▶ **Exercise instructions**
Please count the lines in the data below that mention the word "could", then give only the total.

Source texts of formatted documents:

..............................

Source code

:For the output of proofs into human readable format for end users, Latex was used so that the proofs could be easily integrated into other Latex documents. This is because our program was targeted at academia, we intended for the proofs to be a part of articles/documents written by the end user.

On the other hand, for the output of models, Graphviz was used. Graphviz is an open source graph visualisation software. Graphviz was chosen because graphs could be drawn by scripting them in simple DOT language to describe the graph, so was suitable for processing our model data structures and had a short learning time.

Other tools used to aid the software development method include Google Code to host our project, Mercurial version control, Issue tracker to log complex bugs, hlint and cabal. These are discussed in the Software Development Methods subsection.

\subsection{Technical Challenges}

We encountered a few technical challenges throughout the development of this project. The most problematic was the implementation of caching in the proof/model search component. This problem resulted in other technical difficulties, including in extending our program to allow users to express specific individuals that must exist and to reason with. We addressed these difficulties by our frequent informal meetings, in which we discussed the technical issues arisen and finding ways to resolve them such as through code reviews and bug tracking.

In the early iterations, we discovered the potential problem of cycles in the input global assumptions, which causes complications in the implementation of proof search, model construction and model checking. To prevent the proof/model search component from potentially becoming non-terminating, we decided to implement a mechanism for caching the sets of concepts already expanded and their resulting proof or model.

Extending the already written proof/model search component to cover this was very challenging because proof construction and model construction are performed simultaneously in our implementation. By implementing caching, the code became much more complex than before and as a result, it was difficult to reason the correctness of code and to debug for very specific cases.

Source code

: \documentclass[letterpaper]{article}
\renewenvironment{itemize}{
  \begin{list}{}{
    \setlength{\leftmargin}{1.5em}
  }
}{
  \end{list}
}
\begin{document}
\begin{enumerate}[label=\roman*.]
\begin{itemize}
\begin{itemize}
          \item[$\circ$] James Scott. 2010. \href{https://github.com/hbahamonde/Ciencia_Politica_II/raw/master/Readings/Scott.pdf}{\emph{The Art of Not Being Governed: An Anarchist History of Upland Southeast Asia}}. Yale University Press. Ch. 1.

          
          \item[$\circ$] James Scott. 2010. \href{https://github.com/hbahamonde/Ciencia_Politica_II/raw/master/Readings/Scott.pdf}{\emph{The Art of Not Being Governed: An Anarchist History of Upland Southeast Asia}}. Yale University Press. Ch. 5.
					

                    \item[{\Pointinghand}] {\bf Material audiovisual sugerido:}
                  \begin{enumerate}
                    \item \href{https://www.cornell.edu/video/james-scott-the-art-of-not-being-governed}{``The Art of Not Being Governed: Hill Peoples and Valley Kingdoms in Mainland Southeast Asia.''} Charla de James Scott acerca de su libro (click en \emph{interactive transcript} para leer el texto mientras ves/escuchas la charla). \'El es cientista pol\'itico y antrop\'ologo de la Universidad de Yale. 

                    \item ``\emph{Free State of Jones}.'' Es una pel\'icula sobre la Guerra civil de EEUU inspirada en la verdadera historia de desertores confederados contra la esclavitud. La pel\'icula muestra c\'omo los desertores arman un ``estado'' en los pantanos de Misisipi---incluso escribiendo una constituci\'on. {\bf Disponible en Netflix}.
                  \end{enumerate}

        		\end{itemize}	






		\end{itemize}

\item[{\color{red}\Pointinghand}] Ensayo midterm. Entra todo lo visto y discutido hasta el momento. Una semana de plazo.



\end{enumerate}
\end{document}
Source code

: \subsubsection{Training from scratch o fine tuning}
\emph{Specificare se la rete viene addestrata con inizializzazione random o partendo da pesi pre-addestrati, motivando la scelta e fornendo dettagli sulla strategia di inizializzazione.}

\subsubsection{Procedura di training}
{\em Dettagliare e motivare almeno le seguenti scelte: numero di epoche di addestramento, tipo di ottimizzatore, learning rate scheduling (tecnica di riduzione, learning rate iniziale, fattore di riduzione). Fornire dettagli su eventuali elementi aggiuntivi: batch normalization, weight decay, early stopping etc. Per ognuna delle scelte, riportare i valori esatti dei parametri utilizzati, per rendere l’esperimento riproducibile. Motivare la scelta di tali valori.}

..............................

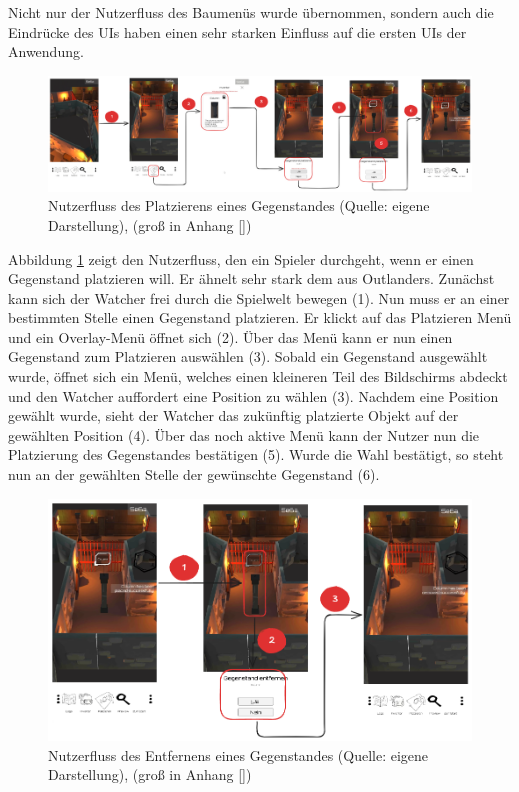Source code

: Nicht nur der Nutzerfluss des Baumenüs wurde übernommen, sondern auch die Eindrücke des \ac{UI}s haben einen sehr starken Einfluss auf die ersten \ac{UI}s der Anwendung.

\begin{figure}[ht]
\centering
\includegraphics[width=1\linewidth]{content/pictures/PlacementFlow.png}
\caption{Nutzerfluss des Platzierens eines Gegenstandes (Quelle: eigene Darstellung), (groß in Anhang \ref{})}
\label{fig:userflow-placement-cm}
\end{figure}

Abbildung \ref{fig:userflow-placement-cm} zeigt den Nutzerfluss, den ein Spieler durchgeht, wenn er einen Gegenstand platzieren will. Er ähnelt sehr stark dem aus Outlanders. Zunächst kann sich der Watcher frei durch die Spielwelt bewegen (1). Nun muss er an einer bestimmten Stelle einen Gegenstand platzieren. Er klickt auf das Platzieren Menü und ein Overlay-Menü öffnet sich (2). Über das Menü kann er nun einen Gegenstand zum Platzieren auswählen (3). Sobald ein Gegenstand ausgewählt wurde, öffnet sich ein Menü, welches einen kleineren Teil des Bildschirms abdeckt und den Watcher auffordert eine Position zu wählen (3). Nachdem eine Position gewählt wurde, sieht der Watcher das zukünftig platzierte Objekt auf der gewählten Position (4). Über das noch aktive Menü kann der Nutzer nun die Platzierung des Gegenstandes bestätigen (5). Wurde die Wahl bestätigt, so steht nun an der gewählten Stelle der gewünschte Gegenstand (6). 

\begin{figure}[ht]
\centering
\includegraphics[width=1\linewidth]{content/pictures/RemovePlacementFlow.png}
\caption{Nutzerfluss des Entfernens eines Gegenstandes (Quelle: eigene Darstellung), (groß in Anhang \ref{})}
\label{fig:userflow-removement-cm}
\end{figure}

..............................

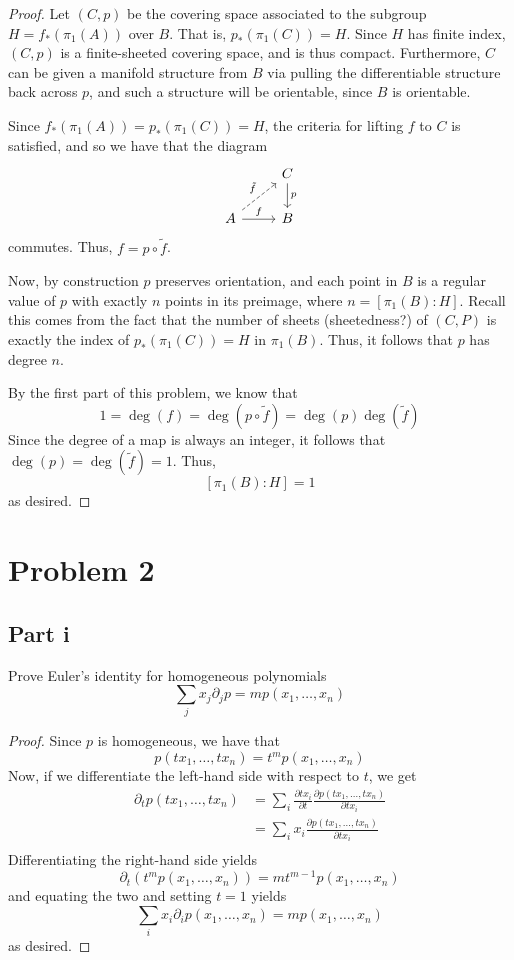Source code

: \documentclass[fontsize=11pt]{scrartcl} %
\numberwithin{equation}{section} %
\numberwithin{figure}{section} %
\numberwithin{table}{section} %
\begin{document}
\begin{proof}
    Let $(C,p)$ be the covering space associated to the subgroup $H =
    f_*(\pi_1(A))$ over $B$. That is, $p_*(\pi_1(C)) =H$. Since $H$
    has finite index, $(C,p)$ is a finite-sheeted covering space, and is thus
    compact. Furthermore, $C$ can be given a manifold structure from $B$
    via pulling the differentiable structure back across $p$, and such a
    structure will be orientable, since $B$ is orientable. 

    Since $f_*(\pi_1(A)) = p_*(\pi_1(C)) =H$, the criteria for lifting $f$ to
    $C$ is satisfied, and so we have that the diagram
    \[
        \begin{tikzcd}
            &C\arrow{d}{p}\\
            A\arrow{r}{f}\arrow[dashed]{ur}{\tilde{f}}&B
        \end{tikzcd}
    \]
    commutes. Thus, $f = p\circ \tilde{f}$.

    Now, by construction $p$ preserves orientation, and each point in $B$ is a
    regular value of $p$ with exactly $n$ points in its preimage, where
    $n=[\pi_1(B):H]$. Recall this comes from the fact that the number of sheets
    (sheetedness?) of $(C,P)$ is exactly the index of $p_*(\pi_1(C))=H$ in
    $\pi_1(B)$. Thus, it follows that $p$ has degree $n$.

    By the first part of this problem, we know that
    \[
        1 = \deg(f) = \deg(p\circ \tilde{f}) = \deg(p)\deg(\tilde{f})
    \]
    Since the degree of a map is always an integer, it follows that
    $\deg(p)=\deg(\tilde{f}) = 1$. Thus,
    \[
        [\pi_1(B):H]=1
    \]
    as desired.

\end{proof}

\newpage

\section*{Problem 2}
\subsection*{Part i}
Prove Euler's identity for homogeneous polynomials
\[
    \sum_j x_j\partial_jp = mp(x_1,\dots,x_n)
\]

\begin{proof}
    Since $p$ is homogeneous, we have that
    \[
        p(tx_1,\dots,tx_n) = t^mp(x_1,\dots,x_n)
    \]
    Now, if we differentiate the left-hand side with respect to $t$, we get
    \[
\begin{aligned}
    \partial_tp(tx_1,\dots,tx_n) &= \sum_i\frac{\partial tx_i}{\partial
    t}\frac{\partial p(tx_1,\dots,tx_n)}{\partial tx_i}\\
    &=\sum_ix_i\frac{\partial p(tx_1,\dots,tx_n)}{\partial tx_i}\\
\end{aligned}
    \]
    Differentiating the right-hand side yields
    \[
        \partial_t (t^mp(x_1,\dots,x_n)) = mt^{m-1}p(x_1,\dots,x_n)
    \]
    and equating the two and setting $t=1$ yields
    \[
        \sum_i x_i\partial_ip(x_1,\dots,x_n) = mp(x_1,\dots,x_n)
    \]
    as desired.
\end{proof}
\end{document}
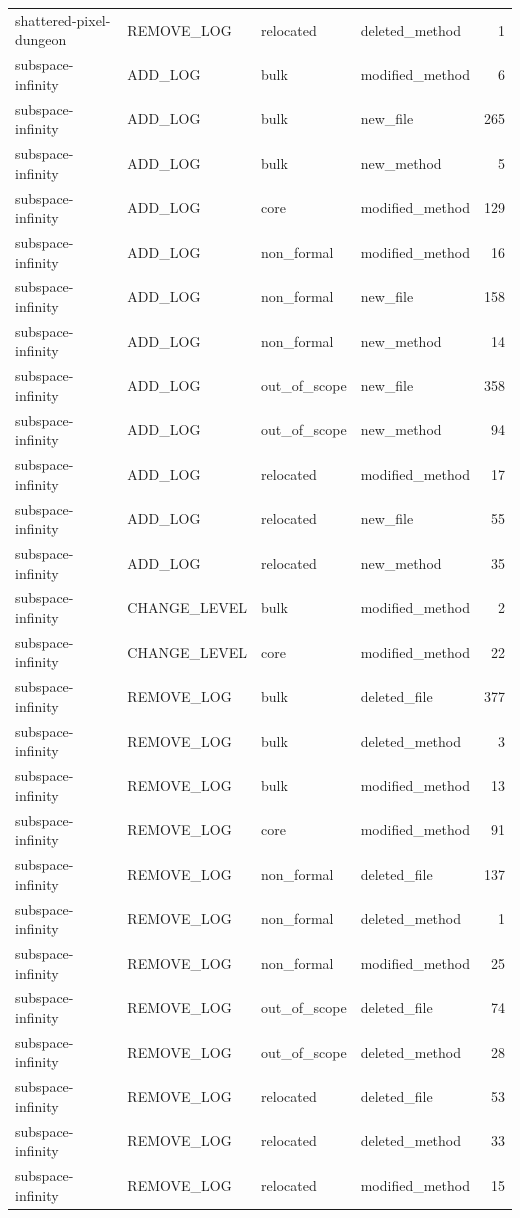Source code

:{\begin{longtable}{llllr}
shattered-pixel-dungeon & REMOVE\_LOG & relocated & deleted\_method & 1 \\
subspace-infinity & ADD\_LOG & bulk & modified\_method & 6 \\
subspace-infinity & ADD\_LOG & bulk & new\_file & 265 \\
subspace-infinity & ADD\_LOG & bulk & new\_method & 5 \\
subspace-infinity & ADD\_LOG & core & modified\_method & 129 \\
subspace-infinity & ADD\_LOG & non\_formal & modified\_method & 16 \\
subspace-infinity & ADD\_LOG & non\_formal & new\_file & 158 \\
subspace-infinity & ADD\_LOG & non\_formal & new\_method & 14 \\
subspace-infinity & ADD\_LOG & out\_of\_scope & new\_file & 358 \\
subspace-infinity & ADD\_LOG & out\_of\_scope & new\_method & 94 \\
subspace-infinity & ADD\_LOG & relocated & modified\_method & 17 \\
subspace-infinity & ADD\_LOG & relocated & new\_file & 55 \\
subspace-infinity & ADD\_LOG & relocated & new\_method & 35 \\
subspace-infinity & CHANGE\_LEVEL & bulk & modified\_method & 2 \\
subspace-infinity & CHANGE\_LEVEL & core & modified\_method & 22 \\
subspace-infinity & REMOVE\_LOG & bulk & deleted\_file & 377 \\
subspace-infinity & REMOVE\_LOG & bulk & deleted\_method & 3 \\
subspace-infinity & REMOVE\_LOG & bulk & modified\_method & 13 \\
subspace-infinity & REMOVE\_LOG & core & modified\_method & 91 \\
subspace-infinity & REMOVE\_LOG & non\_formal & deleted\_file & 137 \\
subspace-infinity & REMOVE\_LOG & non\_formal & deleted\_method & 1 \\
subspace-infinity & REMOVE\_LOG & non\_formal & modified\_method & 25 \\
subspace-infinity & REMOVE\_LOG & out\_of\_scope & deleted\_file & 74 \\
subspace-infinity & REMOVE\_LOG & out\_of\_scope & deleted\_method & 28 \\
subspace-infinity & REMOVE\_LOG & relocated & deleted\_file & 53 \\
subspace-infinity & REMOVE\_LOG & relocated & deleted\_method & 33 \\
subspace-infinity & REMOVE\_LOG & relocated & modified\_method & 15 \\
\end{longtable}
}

..............................

▶ **Result of this task**
2